*What is expected*.
State the number of lines that hold "should" in the records below, with no other words.
[[ Supplied information open ]]
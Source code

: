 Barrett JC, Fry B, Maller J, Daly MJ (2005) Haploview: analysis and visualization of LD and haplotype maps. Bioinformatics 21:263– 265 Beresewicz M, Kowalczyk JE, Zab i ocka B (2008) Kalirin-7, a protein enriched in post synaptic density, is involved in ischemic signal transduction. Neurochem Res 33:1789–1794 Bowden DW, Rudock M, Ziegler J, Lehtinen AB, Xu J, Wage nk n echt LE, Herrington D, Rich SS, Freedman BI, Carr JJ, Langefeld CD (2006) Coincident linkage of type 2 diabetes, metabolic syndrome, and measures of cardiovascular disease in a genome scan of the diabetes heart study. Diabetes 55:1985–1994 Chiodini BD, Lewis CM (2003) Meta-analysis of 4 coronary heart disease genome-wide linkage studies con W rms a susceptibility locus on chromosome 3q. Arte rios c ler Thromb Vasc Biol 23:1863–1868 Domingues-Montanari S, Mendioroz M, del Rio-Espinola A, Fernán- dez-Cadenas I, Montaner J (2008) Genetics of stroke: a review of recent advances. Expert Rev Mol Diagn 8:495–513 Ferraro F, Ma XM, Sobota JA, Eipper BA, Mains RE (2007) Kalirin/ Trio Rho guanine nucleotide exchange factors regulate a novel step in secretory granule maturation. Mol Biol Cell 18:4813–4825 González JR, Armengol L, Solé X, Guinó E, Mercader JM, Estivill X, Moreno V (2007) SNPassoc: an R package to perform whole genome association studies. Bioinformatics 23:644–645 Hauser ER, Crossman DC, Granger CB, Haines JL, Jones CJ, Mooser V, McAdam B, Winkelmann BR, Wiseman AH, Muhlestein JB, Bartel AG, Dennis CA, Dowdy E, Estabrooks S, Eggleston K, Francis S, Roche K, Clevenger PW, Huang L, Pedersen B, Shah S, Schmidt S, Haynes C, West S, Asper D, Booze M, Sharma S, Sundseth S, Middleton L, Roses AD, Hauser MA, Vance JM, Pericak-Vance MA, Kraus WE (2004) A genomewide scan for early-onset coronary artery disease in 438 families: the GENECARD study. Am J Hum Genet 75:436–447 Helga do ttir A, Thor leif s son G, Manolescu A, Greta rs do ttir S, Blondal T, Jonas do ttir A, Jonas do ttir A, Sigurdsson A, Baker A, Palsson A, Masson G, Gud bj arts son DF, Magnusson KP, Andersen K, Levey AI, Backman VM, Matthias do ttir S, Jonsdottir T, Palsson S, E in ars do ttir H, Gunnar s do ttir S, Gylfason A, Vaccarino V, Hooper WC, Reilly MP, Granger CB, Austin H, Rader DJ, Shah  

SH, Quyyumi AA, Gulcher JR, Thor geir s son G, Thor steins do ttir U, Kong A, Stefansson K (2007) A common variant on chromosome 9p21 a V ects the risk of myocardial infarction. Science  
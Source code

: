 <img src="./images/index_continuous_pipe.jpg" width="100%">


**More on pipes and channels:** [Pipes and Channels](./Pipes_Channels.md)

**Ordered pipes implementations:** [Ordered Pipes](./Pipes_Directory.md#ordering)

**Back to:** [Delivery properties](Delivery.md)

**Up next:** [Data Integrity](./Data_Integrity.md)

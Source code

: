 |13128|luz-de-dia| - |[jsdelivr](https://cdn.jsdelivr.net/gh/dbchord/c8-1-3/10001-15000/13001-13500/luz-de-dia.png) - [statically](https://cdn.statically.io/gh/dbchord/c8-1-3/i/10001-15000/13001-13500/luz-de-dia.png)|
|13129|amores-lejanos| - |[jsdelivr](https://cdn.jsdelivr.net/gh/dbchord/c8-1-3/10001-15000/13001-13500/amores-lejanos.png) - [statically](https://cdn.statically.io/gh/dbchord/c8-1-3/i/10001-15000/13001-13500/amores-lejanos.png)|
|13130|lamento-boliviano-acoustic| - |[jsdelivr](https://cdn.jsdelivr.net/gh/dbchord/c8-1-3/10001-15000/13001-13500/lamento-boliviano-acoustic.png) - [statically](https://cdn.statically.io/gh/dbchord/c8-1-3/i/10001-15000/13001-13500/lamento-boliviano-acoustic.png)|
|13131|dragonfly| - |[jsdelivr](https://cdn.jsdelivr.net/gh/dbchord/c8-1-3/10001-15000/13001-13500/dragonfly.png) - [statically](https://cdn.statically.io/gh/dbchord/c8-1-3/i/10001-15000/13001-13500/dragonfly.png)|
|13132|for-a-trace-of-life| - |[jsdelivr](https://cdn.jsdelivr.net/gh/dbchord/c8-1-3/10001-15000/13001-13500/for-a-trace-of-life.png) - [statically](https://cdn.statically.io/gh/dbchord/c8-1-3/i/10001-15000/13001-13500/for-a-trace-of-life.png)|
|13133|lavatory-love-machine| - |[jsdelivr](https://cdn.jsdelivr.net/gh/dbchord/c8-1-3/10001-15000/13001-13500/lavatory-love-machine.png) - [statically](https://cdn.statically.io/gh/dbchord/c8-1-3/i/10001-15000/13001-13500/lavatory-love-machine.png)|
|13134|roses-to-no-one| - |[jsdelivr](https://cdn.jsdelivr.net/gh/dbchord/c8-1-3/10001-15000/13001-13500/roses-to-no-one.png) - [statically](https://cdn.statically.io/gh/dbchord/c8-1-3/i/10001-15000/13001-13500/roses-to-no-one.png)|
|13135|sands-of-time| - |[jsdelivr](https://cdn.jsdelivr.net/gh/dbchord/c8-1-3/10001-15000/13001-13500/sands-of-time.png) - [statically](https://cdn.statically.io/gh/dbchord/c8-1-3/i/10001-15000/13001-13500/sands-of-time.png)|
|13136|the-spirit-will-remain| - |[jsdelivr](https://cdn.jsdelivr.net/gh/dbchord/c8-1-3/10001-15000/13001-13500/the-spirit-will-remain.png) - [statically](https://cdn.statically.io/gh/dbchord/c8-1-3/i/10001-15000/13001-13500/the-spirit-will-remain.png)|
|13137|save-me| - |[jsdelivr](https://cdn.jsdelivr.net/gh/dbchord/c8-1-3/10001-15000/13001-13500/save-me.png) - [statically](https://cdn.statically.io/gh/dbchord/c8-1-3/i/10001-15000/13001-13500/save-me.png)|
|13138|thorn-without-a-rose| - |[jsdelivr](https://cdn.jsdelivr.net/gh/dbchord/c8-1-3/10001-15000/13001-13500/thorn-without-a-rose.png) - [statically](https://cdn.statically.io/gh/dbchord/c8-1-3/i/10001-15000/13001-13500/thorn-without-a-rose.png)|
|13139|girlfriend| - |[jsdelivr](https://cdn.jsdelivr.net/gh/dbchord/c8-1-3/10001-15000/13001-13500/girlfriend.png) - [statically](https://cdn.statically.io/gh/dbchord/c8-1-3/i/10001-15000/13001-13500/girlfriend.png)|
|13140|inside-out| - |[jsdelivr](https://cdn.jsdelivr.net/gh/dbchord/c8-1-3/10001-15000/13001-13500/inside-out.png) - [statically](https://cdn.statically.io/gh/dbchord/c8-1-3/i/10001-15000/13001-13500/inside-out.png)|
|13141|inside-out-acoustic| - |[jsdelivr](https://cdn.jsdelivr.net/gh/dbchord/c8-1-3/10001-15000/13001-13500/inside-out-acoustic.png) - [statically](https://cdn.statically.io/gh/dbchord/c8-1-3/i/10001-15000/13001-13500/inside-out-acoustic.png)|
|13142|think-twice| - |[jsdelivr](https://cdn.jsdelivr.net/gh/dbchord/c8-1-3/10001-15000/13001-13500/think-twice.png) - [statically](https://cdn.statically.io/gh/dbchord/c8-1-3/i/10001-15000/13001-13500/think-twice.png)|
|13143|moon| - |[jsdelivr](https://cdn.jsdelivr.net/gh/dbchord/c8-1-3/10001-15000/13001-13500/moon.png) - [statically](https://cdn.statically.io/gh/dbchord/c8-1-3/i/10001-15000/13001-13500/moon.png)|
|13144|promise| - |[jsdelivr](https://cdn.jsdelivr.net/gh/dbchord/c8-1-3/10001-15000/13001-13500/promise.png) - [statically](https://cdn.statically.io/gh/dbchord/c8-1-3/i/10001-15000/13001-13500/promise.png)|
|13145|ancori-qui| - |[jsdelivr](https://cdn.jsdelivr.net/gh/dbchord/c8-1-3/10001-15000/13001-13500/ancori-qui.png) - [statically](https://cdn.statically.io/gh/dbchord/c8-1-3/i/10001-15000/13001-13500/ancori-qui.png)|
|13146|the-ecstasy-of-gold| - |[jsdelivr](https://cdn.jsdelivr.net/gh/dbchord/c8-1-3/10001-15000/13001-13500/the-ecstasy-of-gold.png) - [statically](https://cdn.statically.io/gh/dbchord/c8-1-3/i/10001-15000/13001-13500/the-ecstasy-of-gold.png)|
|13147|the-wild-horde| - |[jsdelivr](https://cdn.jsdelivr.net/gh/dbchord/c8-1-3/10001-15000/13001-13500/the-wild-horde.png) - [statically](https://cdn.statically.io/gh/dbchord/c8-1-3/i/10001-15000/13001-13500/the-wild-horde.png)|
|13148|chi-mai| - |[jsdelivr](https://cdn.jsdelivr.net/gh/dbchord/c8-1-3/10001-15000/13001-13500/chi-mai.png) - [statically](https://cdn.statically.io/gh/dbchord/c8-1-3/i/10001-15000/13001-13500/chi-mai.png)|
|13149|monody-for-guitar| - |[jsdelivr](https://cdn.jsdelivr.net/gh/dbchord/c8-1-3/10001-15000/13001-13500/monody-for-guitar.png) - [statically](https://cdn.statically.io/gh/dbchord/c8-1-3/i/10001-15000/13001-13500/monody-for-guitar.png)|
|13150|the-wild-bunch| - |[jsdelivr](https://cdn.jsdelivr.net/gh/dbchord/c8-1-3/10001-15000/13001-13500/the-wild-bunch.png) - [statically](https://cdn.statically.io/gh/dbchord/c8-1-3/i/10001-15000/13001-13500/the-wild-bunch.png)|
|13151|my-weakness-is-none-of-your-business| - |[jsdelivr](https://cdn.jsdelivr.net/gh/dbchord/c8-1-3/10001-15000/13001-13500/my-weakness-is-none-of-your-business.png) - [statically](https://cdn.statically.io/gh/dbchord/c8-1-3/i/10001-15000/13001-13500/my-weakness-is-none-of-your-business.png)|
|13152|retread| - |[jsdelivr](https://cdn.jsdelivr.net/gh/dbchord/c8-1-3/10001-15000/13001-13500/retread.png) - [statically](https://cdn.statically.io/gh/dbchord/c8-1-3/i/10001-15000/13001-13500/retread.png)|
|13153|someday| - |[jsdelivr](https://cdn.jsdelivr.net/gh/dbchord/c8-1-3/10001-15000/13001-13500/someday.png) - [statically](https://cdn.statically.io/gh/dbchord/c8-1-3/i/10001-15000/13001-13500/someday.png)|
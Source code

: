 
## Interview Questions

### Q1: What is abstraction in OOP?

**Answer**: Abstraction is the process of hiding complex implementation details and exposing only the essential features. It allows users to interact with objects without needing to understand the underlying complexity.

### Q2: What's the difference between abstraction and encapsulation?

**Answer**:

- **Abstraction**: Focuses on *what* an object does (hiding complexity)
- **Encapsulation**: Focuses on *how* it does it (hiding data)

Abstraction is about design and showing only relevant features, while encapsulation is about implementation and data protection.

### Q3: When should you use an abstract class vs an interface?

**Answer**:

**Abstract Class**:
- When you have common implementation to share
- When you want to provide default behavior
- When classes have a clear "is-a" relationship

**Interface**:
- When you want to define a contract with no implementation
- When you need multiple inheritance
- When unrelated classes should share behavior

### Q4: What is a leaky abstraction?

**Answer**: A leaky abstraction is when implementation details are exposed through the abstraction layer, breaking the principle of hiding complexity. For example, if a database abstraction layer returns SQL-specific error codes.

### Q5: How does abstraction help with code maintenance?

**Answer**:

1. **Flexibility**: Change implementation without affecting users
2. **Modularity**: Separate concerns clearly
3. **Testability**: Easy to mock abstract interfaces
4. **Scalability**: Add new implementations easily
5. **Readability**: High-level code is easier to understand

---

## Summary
[[ Supplied information closed ]]
*Task solution*.
2